_WHAT YOU NEED TO DO_
Where an entry below contains an image, skip the image and copy the rest exactly.
───── SUPPLIED MATERIAL ─────
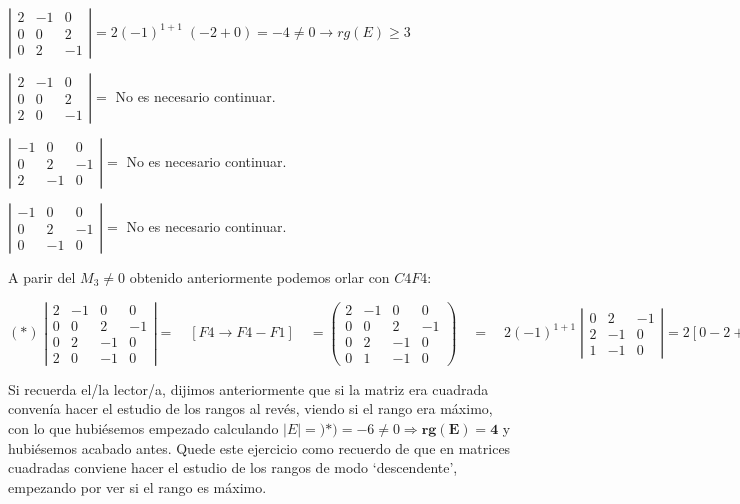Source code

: \begin{proofw}
\noindent $\left| \begin{matrix} 2&\boxed{-1}&\boxed{0}\\0&\boxed{0}&\boxed{2}\\0&2&-1 \end{matrix} \right| = 2(-1)^{1+1}\; (-2+0)=-4\neq 0 \to rg(E)\ge 3$

\noindent $\left| \begin{matrix} 2&\boxed{-1}&\boxed{0}\\0&\boxed{0}&\boxed{2}\\2&0&-1 \end{matrix} \right| = $ No es necesario continuar.

\noindent $\left| \begin{matrix} \boxed{-1}&\boxed{0}&0\\ \boxed{0}&\boxed{2}&-1 \\2&-1&0 \end{matrix} \right| = $ No es necesario continuar.

\noindent $\left| \begin{matrix} \boxed{-1}&\boxed{0}&0\\ \boxed{0}&\boxed{2}&-1\\0&-1&0 \end{matrix} \right| = $ No es necesario continuar.

\noindent A parir del $M_3\neq 0$ obtenido anteriormente podemos orlar con $C4F4$:

\noindent $(*)\; \left| \begin{matrix} 2&-1&0&0\\0&0&2&-1\\0&2&-1&0\\2&0&-1&0  \end{matrix} \right| = \quad [F4\to F4-F1]\quad = \left( \begin{matrix} 2&-1&0&0\\0&0&2&-1\\0&2&-1&0\\0&1&-1&0  \end{matrix} \right)\quad = \quad 2 (-1)^{1+1} \; \left| \begin{matrix} 0&2&-1\\2&-1&0\\ 1&-1&0 \end{matrix} \right|= 2 [0-2+0-(1+0+0)]=2\cdot(-3)=-6\neq 0 \Rightarrow \boldsymbol{rg(E)=4}$

Si recuerda el/la lector/a, dijimos anteriormente que si la matriz era cuadrada convenía hacer el estudio de los rangos al revés, viendo si el rango era máximo, con lo que hubiésemos empezado calculando $|E|=)*)=-6\neq 0 \Rightarrow \boldsymbol{rg(E)=4}$ y hubiésemos acabado antes. Quede este ejercicio como recuerdo de que en matrices cuadradas conviene hacer el estudio de los rangos de modo `descendente', empezando por ver si el rango es máximo.

\end{proofw}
─────
_TASK SOLUTION_
Source code

: \begin{proofw}
\noindent $\left| \begin{matrix} 2&\boxed{-1}&\boxed{0}\\0&\boxed{0}&\boxed{2}\\0&2&-1 \end{matrix} \right| = 2(-1)^{1+1}\; (-2+0)=-4\neq 0 \to rg(E)\ge 3$

\noindent $\left| \begin{matrix} 2&\boxed{-1}&\boxed{0}\\0&\boxed{0}&\boxed{2}\\2&0&-1 \end{matrix} \right| = $ No es necesario continuar.

\noindent $\left| \begin{matrix} \boxed{-1}&\boxed{0}&0\\ \boxed{0}&\boxed{2}&-1 \\2&-1&0 \end{matrix} \right| = $ No es necesario continuar.

\noindent $\left| \begin{matrix} \boxed{-1}&\boxed{0}&0\\ \boxed{0}&\boxed{2}&-1\\0&-1&0 \end{matrix} \right| = $ No es necesario continuar.

\noindent A parir del $M_3\neq 0$ obtenido anteriormente podemos orlar con $C4F4$:

\noindent $(*)\; \left| \begin{matrix} 2&-1&0&0\\0&0&2&-1\\0&2&-1&0\\2&0&-1&0  \end{matrix} \right| = \quad [F4\to F4-F1]\quad = \left( \begin{matrix} 2&-1&0&0\\0&0&2&-1\\0&2&-1&0\\0&1&-1&0  \end{matrix} \right)\quad = \quad 2 (-1)^{1+1} \; \left| \begin{matrix} 0&2&-1\\2&-1&0\\ 1&-1&0 \end{matrix} \right|= 2 [0-2+0-(1+0+0)]=2\cdot(-3)=-6\neq 0 \Rightarrow \boldsymbol{rg(E)=4}$

Si recuerda el/la lector/a, dijimos anteriormente que si la matriz era cuadrada convenía hacer el estudio de los rangos al revés, viendo si el rango era máximo, con lo que hubiésemos empezado calculando $|E|=)*)=-6\neq 0 \Rightarrow \boldsymbol{rg(E)=4}$ y hubiésemos acabado antes. Quede este ejercicio como recuerdo de que en matrices cuadradas conviene hacer el estudio de los rangos de modo `descendente', empezando por ver si el rango es máximo.

\end{proofw}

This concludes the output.